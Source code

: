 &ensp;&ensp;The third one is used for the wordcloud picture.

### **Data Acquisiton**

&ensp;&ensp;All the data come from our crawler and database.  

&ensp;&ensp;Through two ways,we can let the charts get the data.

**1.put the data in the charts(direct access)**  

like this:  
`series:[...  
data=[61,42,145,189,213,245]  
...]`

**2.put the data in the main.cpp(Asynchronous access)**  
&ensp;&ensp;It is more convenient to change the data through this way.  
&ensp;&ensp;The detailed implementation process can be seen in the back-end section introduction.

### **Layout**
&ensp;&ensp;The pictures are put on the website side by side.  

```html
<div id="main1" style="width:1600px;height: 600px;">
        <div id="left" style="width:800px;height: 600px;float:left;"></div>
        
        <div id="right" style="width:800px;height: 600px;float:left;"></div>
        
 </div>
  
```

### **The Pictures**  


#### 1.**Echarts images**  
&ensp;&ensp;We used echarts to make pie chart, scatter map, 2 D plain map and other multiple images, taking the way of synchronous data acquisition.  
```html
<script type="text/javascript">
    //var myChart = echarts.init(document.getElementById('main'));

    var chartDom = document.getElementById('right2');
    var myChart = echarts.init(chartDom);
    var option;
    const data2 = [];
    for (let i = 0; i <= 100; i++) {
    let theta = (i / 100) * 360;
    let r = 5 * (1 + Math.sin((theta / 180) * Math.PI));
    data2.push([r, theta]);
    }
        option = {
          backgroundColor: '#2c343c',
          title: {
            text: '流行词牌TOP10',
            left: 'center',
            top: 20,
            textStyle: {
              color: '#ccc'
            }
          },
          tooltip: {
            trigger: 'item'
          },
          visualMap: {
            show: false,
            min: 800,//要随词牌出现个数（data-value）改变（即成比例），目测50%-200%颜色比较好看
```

____

▶ **The task**
Write out every record again, exactly as it was written.

▶ **Exercise result**
Source code

: &ensp;&ensp;The third one is used for the wordcloud picture.

### **Data Acquisiton**

&ensp;&ensp;All the data come from our crawler and database.  

&ensp;&ensp;Through two ways,we can let the charts get the data.

**1.put the data in the charts(direct access)**  

like this:  
`series:[...  
data=[61,42,145,189,213,245]  
...]`

**2.put the data in the main.cpp(Asynchronous access)**  
&ensp;&ensp;It is more convenient to change the data through this way.  
&ensp;&ensp;The detailed implementation process can be seen in the back-end section introduction.

### **Layout**
&ensp;&ensp;The pictures are put on the website side by side.  

```html
<div id="main1" style="width:1600px;height: 600px;">
        <div id="left" style="width:800px;height: 600px;float:left;"></div>
        
        <div id="right" style="width:800px;height: 600px;float:left;"></div>
        
 </div>
  
```

### **The Pictures**  


#### 1.**Echarts images**  
&ensp;&ensp;We used echarts to make pie chart, scatter map, 2 D plain map and other multiple images, taking the way of synchronous data acquisition.  
```html
<script type="text/javascript">
    //var myChart = echarts.init(document.getElementById('main'));

    var chartDom = document.getElementById('right2');
    var myChart = echarts.init(chartDom);
    var option;
    const data2 = [];
    for (let i = 0; i <= 100; i++) {
    let theta = (i / 100) * 360;
    let r = 5 * (1 + Math.sin((theta / 180) * Math.PI));
    data2.push([r, theta]);
    }
        option = {
          backgroundColor: '#2c343c',
          title: {
            text: '流行词牌TOP10',
            left: 'center',
            top: 20,
            textStyle: {
              color: '#ccc'
            }
          },
          tooltip: {
            trigger: 'item'
          },
          visualMap: {
            show: false,
            min: 800,//要随词牌出现个数（data-value）改变（即成比例），目测50%-200%颜色比较好看
```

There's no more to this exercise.